═══ THE INPUT ═══
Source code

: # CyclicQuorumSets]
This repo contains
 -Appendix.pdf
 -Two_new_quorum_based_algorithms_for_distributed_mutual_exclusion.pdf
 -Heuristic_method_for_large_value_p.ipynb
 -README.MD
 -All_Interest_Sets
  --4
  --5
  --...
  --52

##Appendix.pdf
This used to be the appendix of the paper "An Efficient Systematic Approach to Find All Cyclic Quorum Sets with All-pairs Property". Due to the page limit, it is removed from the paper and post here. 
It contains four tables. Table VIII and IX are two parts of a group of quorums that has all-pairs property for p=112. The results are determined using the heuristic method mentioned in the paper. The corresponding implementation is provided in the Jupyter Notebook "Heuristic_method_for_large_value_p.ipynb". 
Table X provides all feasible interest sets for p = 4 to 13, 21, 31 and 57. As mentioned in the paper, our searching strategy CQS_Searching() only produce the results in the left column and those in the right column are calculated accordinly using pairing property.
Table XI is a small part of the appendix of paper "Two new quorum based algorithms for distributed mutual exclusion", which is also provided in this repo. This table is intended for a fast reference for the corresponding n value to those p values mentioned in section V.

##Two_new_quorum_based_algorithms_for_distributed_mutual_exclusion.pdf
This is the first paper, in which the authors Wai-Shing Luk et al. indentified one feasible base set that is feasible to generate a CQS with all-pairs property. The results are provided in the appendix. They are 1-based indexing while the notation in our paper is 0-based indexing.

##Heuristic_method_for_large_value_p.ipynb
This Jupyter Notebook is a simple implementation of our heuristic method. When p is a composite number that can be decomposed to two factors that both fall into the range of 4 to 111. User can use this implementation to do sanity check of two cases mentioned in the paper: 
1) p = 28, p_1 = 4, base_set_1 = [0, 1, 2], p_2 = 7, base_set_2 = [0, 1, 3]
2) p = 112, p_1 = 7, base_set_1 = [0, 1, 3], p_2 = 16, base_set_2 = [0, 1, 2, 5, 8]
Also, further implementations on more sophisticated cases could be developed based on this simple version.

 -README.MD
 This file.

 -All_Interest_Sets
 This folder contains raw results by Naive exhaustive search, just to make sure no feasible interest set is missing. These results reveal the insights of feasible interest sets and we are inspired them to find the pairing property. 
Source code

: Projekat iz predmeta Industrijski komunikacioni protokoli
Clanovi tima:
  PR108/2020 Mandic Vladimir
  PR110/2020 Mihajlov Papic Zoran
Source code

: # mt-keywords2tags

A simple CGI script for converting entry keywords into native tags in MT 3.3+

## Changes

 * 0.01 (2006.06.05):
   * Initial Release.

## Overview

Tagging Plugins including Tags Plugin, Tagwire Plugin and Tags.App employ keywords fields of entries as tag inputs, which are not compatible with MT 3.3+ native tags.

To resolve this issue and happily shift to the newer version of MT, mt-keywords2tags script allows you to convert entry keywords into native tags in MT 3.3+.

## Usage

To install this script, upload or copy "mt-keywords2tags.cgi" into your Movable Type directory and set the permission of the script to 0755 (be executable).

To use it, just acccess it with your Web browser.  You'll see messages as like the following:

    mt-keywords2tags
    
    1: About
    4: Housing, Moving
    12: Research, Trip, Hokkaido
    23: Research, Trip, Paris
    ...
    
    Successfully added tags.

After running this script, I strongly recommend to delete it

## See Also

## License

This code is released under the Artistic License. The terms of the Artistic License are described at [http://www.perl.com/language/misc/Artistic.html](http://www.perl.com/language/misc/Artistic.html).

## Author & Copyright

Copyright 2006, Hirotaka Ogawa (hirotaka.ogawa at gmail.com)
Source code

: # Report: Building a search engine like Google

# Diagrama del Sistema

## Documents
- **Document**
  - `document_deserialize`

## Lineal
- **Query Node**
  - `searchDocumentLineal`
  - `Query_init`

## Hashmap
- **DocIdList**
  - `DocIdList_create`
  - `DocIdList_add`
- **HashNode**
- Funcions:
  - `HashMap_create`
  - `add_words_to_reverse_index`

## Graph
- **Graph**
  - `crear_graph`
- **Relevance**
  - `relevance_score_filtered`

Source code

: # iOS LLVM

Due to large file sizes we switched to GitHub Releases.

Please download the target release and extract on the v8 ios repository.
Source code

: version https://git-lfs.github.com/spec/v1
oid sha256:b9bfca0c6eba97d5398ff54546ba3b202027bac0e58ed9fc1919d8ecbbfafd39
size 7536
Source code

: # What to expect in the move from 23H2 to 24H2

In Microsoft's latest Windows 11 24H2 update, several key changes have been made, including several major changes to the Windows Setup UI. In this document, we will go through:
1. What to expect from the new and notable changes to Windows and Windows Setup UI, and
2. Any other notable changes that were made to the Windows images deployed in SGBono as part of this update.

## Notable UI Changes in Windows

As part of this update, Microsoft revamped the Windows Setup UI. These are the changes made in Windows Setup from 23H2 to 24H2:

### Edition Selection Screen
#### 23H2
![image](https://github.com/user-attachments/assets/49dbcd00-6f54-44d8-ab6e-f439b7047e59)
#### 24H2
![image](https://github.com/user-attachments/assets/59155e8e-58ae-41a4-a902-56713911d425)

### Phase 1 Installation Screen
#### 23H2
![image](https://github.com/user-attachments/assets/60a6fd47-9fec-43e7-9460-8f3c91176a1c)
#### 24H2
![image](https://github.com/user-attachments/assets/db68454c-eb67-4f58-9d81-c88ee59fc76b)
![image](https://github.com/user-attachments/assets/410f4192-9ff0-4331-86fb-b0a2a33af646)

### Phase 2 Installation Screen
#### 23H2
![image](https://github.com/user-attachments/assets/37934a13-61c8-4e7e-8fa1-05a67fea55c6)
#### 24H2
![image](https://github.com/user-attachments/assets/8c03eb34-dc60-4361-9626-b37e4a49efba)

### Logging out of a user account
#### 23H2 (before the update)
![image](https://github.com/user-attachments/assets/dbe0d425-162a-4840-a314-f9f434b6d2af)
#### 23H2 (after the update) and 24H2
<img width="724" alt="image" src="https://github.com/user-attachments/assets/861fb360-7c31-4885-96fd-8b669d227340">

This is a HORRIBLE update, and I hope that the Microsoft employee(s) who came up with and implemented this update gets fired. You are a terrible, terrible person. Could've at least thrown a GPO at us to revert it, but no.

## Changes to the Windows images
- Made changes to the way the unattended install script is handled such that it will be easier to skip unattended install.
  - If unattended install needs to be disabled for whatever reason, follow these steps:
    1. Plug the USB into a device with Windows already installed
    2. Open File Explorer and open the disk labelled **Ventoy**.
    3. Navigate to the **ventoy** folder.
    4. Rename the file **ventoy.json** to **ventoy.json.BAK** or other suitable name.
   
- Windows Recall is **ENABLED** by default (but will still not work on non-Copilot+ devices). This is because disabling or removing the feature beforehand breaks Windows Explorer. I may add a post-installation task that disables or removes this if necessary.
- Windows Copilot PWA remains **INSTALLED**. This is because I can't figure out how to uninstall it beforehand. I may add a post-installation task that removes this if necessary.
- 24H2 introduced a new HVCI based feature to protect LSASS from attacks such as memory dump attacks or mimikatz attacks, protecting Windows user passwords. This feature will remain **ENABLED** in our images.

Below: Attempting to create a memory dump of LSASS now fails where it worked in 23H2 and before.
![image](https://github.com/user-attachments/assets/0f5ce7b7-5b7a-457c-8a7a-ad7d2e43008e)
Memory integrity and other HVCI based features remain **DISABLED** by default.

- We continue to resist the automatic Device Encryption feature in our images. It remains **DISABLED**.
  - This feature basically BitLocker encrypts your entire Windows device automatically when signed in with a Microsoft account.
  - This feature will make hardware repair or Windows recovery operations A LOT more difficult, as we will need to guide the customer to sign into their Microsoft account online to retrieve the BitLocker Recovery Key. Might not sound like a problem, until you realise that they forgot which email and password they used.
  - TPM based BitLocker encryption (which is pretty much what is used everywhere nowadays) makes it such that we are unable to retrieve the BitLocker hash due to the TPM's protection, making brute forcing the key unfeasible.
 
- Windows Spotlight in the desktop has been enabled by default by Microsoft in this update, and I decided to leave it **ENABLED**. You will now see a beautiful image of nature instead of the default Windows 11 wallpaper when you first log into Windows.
═══
▸ **WORK TO BE COMPLETED**
Give again, word for word, the records from their first line to the one with "This is the", and leave out all else.

▸ **THE ANSWER**
Source code

: # CyclicQuorumSets]
This repo contains
 -Appendix.pdf
 -Two_new_quorum_based_algorithms_for_distributed_mutual_exclusion.pdf
 -Heuristic_method_for_large_value_p.ipynb
 -README.MD
 -All_Interest_Sets
  --4
  --5
  --...
  --52

##Appendix.pdf
This used to be the appendix of the paper "An Efficient Systematic Approach to Find All Cyclic Quorum Sets with All-pairs Property". Due to the page limit, it is removed from the paper and post here. 
It contains four tables. Table VIII and IX are two parts of a group of quorums that has all-pairs property for p=112. The results are determined using the heuristic method mentioned in the paper. The corresponding implementation is provided in the Jupyter Notebook "Heuristic_method_for_large_value_p.ipynb". 
Table X provides all feasible interest sets for p = 4 to 13, 21, 31 and 57. As mentioned in the paper, our searching strategy CQS_Searching() only produce the results in the left column and those in the right column are calculated accordinly using pairing property.
Table XI is a small part of the appendix of paper "Two new quorum based algorithms for distributed mutual exclusion", which is also provided in this repo. This table is intended for a fast reference for the corresponding n value to those p values mentioned in section V.

##Two_new_quorum_based_algorithms_for_distributed_mutual_exclusion.pdf
This is the first paper, in which the authors Wai-Shing Luk et al. indentified one feasible base set that is feasible to generate a CQS with all-pairs property. The results are provided in the appendix. They are 1-based indexing while the notation in our paper is 0-based indexing.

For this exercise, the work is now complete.